───── Supplied records ─────

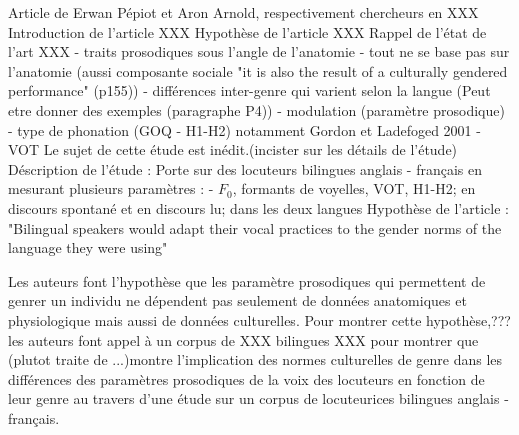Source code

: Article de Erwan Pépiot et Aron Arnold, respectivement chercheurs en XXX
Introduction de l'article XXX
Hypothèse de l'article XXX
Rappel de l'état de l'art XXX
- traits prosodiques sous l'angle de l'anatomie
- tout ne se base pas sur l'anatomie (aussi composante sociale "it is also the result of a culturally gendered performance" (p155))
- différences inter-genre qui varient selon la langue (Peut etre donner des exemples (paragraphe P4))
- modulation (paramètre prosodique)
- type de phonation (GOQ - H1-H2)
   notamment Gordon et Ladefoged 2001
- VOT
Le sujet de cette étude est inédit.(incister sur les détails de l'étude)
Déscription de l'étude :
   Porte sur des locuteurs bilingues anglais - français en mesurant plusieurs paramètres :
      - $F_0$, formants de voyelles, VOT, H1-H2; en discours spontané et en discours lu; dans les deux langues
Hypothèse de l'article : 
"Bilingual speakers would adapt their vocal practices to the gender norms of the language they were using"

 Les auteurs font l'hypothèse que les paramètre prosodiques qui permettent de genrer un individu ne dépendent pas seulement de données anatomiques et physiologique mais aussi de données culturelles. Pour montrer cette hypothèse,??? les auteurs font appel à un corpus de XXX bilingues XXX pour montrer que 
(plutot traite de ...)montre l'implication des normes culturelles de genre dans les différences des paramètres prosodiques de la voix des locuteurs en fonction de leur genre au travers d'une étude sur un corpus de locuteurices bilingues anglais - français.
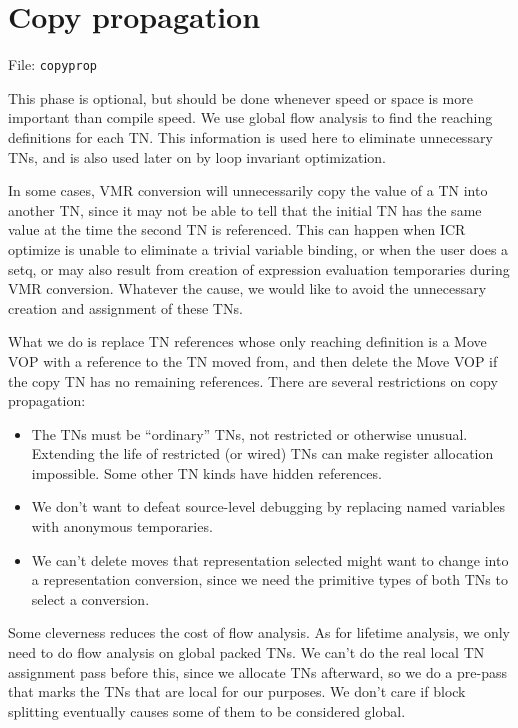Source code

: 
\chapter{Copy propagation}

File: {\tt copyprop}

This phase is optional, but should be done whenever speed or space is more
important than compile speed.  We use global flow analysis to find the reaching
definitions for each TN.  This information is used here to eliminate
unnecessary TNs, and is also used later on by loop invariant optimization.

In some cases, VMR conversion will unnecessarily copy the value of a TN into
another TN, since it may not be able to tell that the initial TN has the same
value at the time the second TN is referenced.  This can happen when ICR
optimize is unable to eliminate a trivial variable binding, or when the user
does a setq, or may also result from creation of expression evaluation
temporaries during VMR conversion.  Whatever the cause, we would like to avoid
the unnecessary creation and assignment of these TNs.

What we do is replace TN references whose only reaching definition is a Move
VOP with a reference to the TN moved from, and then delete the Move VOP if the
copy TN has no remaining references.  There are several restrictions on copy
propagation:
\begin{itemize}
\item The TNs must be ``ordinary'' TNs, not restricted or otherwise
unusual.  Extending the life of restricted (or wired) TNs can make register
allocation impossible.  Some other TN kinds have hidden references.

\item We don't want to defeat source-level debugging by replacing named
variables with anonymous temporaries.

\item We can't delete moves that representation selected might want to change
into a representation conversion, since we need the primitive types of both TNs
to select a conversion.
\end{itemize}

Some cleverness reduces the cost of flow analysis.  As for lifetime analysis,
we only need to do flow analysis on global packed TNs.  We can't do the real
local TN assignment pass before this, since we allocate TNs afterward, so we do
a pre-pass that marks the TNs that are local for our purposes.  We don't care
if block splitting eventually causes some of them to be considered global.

─────
───── Supplied records ─────

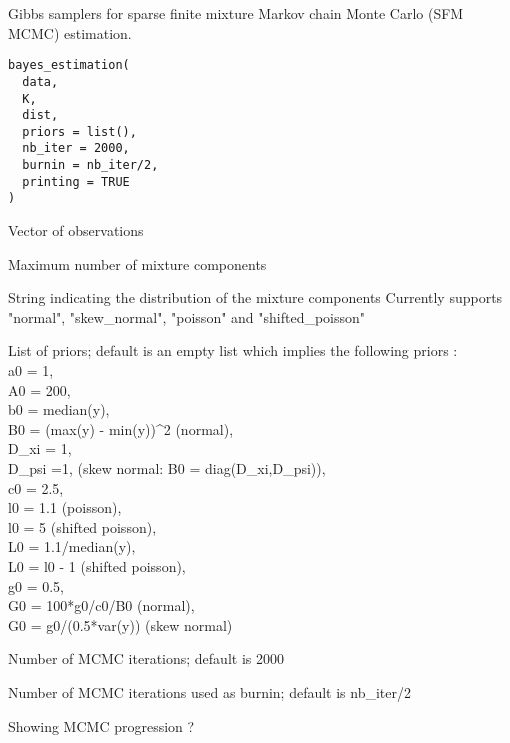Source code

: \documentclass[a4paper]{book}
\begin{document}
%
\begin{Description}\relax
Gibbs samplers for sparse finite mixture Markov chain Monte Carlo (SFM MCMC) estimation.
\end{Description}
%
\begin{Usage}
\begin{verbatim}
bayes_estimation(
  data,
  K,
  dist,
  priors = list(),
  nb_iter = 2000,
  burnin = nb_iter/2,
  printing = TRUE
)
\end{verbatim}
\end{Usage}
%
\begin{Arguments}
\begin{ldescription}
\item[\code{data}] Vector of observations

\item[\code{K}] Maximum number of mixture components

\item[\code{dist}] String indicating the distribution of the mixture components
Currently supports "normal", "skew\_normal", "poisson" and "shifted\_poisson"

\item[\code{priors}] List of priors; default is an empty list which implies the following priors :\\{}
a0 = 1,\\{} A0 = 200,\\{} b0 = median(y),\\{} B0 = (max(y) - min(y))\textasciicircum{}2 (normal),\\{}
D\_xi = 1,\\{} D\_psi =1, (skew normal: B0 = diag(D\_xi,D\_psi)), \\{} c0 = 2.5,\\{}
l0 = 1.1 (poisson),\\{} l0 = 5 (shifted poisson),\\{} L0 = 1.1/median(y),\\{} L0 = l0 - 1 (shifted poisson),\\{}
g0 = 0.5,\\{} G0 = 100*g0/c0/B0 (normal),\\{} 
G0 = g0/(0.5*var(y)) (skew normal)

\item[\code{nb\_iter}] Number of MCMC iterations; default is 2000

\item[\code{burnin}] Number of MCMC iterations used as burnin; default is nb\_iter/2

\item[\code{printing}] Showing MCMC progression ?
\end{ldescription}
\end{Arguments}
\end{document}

─────

Count up the lines in the preceding data that include the word "restricted"; respond with the number only.

2